Death's Door, c'est en effet un Zelda-like 2.5D condensé qui reprend le meilleur du genre, tout en y ajoutant sa petite touche personnelle. En somme, on pourrait grossir le trait en concluant qu'on est face à l'évolution naturelle de Titan Souls. Le titre s'articule ainsi sous les traits d'un gameplay action-exploration dans 3 environnements et demi différents. Une fois la première des trois zones explorée, on déniche l'entrée d'un donjon. Arrivé dans la salle principale, on se retrouve en face d'une porte magique qu'il faudra déverrouiller en rassemblant 4 fantômes de défunts enfermés par l'âme damnée des lieux. Pour délivrer chacun de ces fantômes, on se retrouvera à combattre dans des arènes fermées 3 ou 4 vagues successives d'ennemis toujours en plus grand nombre. Ce faisant on aura droit à quelques puzzles environnementaux dans la plus pure tradition de l’action-aventure à la Nintendo. Une fois la porte ouverte et après une courte cinématique (la même à chaque fois), rebelote, une nouvelle vague d'ennemis à battre pour débloquer LE pouvoir glané dans la zone qui, vous le voyiez venir, permettra d'ouvrir de nouveaux passages dans le donjon.

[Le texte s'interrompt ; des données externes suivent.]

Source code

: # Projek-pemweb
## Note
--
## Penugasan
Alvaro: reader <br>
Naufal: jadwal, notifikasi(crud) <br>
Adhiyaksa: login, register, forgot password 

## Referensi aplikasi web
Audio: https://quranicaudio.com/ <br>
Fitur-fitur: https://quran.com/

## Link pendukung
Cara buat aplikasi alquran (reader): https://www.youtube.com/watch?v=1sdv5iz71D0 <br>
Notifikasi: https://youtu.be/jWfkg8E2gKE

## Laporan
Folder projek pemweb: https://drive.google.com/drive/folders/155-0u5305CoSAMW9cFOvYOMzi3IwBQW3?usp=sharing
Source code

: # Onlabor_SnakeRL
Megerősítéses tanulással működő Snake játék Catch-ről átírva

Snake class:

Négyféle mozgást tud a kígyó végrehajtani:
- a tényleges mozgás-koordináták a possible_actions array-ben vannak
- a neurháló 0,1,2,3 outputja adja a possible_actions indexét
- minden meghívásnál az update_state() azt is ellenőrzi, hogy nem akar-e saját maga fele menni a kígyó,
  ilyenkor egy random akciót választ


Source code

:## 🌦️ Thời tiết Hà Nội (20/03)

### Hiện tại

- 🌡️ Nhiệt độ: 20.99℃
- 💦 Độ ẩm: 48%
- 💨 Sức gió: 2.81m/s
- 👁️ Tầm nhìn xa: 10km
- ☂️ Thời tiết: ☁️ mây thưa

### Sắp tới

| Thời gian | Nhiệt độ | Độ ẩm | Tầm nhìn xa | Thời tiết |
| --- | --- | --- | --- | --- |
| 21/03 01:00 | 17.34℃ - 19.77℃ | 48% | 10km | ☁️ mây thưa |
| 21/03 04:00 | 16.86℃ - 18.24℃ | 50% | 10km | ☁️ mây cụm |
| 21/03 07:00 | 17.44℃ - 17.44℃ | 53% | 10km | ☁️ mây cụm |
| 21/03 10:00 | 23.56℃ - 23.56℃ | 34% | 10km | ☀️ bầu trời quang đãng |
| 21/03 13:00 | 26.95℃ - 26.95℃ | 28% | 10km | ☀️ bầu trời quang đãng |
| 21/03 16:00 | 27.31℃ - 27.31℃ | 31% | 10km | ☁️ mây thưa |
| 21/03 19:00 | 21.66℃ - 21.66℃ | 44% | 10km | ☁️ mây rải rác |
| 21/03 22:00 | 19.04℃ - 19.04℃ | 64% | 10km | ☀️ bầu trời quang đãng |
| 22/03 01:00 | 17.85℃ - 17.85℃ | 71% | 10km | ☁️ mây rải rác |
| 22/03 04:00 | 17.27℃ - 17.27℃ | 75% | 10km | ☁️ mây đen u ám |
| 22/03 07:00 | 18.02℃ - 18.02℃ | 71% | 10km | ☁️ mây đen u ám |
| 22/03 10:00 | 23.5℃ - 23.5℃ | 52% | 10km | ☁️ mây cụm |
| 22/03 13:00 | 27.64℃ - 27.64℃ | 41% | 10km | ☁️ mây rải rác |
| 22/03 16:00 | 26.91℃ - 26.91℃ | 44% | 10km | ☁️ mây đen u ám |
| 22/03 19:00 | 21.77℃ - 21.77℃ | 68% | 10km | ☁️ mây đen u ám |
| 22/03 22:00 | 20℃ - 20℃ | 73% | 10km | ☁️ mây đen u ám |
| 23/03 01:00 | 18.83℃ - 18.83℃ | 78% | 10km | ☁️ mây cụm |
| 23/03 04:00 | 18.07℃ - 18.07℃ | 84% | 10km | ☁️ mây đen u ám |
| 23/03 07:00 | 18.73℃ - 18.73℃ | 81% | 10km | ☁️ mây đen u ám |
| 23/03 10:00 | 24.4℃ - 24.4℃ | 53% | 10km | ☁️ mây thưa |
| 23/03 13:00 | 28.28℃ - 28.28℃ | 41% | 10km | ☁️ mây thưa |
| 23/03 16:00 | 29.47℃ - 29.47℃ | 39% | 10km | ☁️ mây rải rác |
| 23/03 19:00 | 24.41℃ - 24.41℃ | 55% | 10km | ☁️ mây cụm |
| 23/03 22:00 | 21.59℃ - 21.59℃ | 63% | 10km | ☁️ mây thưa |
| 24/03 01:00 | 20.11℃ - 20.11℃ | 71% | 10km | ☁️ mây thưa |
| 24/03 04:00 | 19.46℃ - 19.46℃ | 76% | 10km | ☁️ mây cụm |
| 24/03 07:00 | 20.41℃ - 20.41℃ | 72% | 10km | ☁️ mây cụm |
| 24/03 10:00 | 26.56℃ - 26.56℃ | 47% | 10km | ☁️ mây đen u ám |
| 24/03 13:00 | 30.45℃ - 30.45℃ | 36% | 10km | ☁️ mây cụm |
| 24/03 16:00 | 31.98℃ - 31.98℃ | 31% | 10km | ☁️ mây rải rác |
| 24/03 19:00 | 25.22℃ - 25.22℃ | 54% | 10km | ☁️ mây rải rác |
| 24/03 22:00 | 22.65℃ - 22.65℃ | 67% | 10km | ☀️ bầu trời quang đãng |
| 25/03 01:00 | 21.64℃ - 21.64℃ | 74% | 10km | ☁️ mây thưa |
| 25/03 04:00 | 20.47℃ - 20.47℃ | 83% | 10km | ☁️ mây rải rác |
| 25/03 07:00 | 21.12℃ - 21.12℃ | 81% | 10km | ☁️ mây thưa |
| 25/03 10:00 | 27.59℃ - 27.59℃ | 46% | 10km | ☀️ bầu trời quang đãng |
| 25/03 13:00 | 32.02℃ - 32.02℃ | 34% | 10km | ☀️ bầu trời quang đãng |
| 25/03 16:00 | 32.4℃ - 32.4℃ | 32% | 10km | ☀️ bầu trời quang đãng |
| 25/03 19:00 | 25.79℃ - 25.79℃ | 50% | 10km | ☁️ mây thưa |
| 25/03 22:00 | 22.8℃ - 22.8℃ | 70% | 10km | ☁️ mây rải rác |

On accède enfin à un sous-donjon aux vagues d'ennemis plus énervés encore et enfin au boss de la zone. Après avoir récupéré son âme et grâce au pouvoir acquis précédemment, on aura accès à la seconde zone ouverte, et ainsi de suite...
En termes de déroulé de jeu, Death's Door n'offre donc aucune surprise au joueur. On avance en pilote automatique et on est même pas surpris par les twists au fur et à mesure du jeu, déjà vus et revus. Par contre, là où il est inattaquable comme son aîné, c'est sur son gameplay. Le jeune corbeau virevolte, esquive et se bat comme un grand ! Les combats s'articulent autour d'attaques de mêlée/à distance, de la capacité d'esquive nerveuse du héros et d'une poignée de facteurs tous évolutifs au fil de nos aller-retour à la Commission pour acheter des bonus de compétences (et re-remplir sa barre de vie) : puissance et allonge des attaques de mêlée, dextérité qui augmente les DPS peu importe l'attaque, vitesse et réduction du cooldown entre les esquives et enfin puissance magique. Le jeu ne nous prend jamais en défaut, malgré des ennemis aux patterns impitoyables et qui confèrent parfois au par coeur un brin agaçant. Alors on hurle des noms d'oiseaux emplis de mauvaise foi, en tout cas au début de l'aventure. Ensuite on apprend à décrypter et finalement déjouer les danses lancinantes de chaque monstre et on arrive à en tuer un, deux et bientôt des paquets de 4 par vagues successives.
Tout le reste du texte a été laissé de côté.